When I was living in London, I remember a conversation with English educators who were decrying competition as inevitably having corrosive effects. I disagreed. I said I thought competition was a tool, and, like any tool, could be misused. Used properly, though, competition could help students discover potential in themselves they would never have guessed or believed.

Like competition, honoring individual achievement can be misused. At Class Day and Commencement, the pleasure I feel in honoring the exceptional achievements and character of our students is shadowed by my concern that these honors will be misunderstood. I worry that some may feel that they have been overlooked or treated unfairly in not receiving an honor.

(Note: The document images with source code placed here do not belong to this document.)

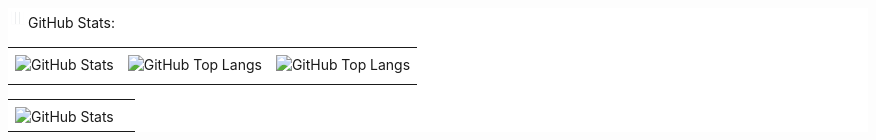 <img height="20" alt="GIF" src="https://github.com/joaopauloaramuni/joaopauloaramuni.github.io/blob/main/image/graphic.gif?raw=true"/>GitHub Stats:

<div align="center">
<table>
<tr>
 <td align="center" colspan="3"></td>
</tr> 
<tr>
<td>
<img alt="GitHub Stats" src="https://github-readme-stats.vercel.app/api?username=joaopauloaramuni&show=reviews,discussions_started,discussions_answered,prs_merged,prs_merged_percentage&rank_icon=percentile&theme=dark&locale=pt-br&card_width=480"/>
</td>
<td>
<img alt="GitHub Top Langs" src="https://github-readme-stats.vercel.app/api/top-langs/?username=joaopauloaramuni&theme=dark&locale=pt-br&langs_count=7"/>
</td>
<td>
<img alt="GitHub Top Langs" src="https://github-readme-stats.vercel.app/api/top-langs/?username=joaopauloaramuni&layout=pie&theme=dark&locale=pt-br"/>
</td>
</tr>
<tr>
 <td align="center" colspan="3"></td>
</tr> 
</table>
<table>
<tr>
 <td align="center" colspan="3"></td>
</tr> 
<tr>
<td>
<img alt="GitHub Stats" width="200px" src="http://github-profile-summary-cards.vercel.app/api/cards/stats?username=joaopauloaramuni&theme=github_dark"/>
</td>
<td>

If honor is a social action, an action of friendship, the idea of “winning” a prize seems counter to the spirit of the day, because “winning” implies “losing,” and those of us honoring our friends should not be understood as having “lost.” There is a right and a wrong way to receive honor, and there is a right and a wrong way to participate in honoring others.

On Class Day and at Commencement, we create our heroes for the day. Heroes are those who serve to embody the ideals and aspirations of a community. I say “serve to embody,” because no one can truly embody an ideal. We choose people to honor because we can see the quality we value in them, we believe they too value that ideal and strive for it. The truth is, we are honoring the ideal through them -- they are serving as our heroes to allow us to affirm the possibility of guiding one’s life by that ideal.

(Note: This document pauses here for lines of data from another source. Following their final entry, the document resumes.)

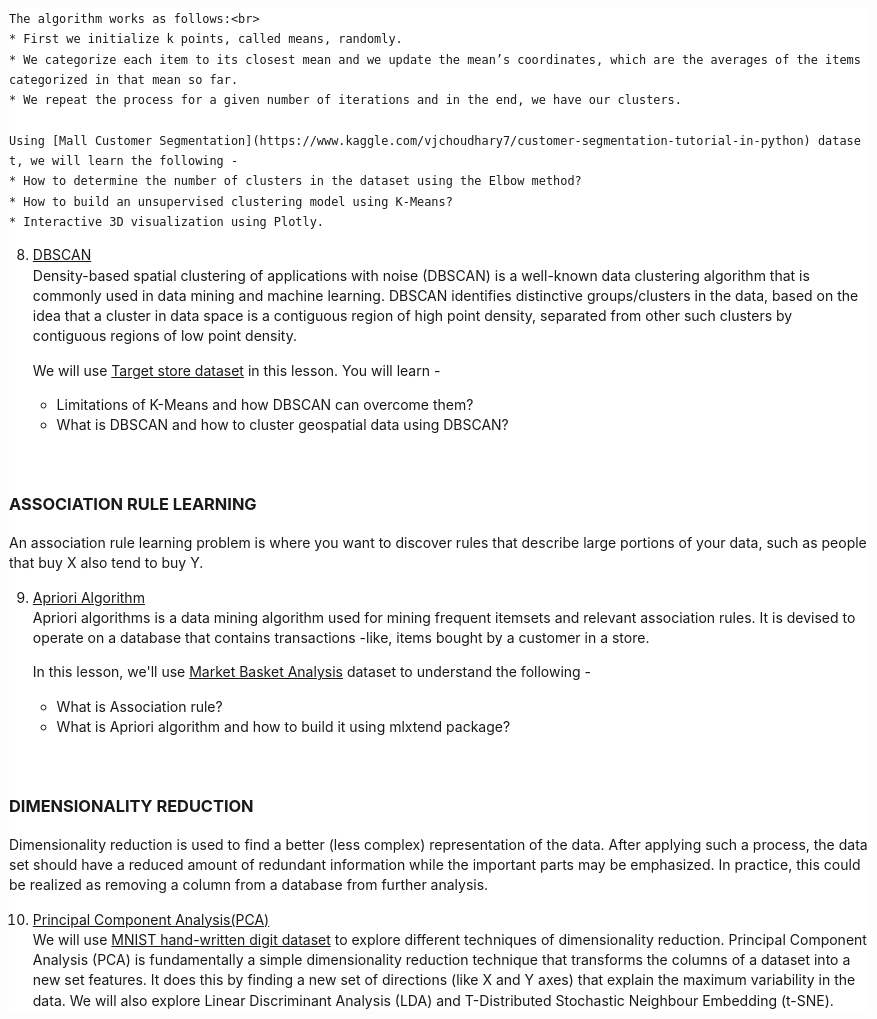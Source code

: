     The algorithm works as follows:<br>
    * First we initialize k points, called means, randomly. 
    * We categorize each item to its closest mean and we update the mean’s coordinates, which are the averages of the items categorized in that mean so far.
    * We repeat the process for a given number of iterations and in the end, we have our clusters.

    Using [Mall Customer Segmentation](https://www.kaggle.com/vjchoudhary7/customer-segmentation-tutorial-in-python) dataset, we will learn the following - 
    * How to determine the number of clusters in the dataset using the Elbow method?
    * How to build an unsupervised clustering model using K-Means?
    * Interactive 3D visualization using Plotly.

8. [DBSCAN](https://github.com/NikhilSKashyap/11-Projects-to-DataScience/blob/master/8.DBSCAN.ipynb)<br>
    Density-based spatial clustering of applications with noise (DBSCAN) is a well-known data clustering algorithm that is commonly used in data mining and machine learning. DBSCAN identifies distinctive groups/clusters in the data, based on the idea that a cluster in data space is a contiguous region of high point density, separated from other such clusters by contiguous regions of low point density.

    We will use [Target store dataset](https://www.kaggle.com/ben1989/target-store-dataset) in this lesson. You will learn - 
    * Limitations of K-Means and how DBSCAN can overcome them?
    * What is DBSCAN and how to cluster geospatial data using DBSCAN?
<br>

### ASSOCIATION RULE LEARNING

An association rule learning problem is where you want to discover rules that describe large portions of your data, such as people that buy X also tend to buy Y.

9. [Apriori Algorithm](https://github.com/NikhilSKashyap/11-Projects-to-DataScience/blob/master/9.Apriori.ipynb)<br>
    Apriori algorithms is a data mining algorithm used for mining frequent itemsets and relevant association rules. It is devised to operate on a database that contains transactions -like, items bought by a customer in a store.

    In this lesson, we'll use [Market Basket Analysis](http://archive.ics.uci.edu/ml/machine-learning-databases/00352/) dataset to understand the following - 
    * What is Association rule?
    * What is Apriori algorithm and how to build it using mlxtend package?
<br>

### DIMENSIONALITY REDUCTION

Dimensionality reduction is used to find a better (less complex) representation of the data. After applying such a process, the data set should have a reduced amount of redundant information while the important parts may be emphasized. In practice, this could be realized as removing a column from a database from further analysis.

10. [Principal Component Analysis(PCA)](https://github.com/NikhilSKashyap/11-Projects-to-DataScience/blob/master/10.PCA.ipynb)<br>
    We will use [MNIST hand-written digit dataset](https://www.kaggle.com/c/digit-recognizer) to explore different techniques of dimensionality reduction. Principal Component Analysis (PCA) is fundamentally a simple dimensionality reduction technique that transforms the columns of a dataset into a new set features. It does this by finding a new set of directions (like X and Y axes) that explain the maximum variability in the data. We will also explore Linear Discriminant Analysis (LDA) and T-Distributed Stochastic Neighbour Embedding (t-SNE).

Those who receive honor should do so humbly, recognizing that it is the quality they have demonstrated that we honor. The true value to them is not the prize, but a heightened awareness of the quality they have demonstrated, and as a result a strengthening of that quality in them – whether it be intellectual, artistic, athletic, or moral excellence. In that sense, honors are like grades. They are signposts pointing to qualities. Valuing a good grade as an achievement in itself is confusing the signpost with the destination. We have all had the experience of receiving a grade better than we feel we deserve, as well as the opposite. That self-assessment is of greater value than the grade awarded by others, because it shows we have internalized a standard by which we can guide ourselves. For the individual, good grades and honors are just stepping stones to guide us to the autonomy of such self-assessment and self-direction.

Those who participate in honoring others should remind themselves that the true reward is having the quality honored, and that by honoring that quality in another, they strengthen that quality in themselves. In athletic contests, inevitably referees make judgments that players feel are incorrect. Learning to accept that with maturity is more important than the game, as is participating in the honoring of others for qualities or achievements similar to your own. If you have the quality your community has chosen to honor, you have what is truly of value.

The Greek philosopher Epictetus makes a distinction between things in our control and those not in our control. We control and are therefore responsible for our own opinions, feelings, goals, and actions. We are not in control of the opinions, feelings, and actions of others. Wisdom and power lie in making that distinction, and reminding ourselves that the things that define us, that have true meaning, are those under our control.

At Hackley, we value individual achievement, and we teach personal responsibility. Students are responsible for things in their control. Grades and honors are in the control of others, though a student’s choices and actions will influence them. What is of true value is what the grades and the honors point towards. Those qualities are under our control, and they represent true individual achievement.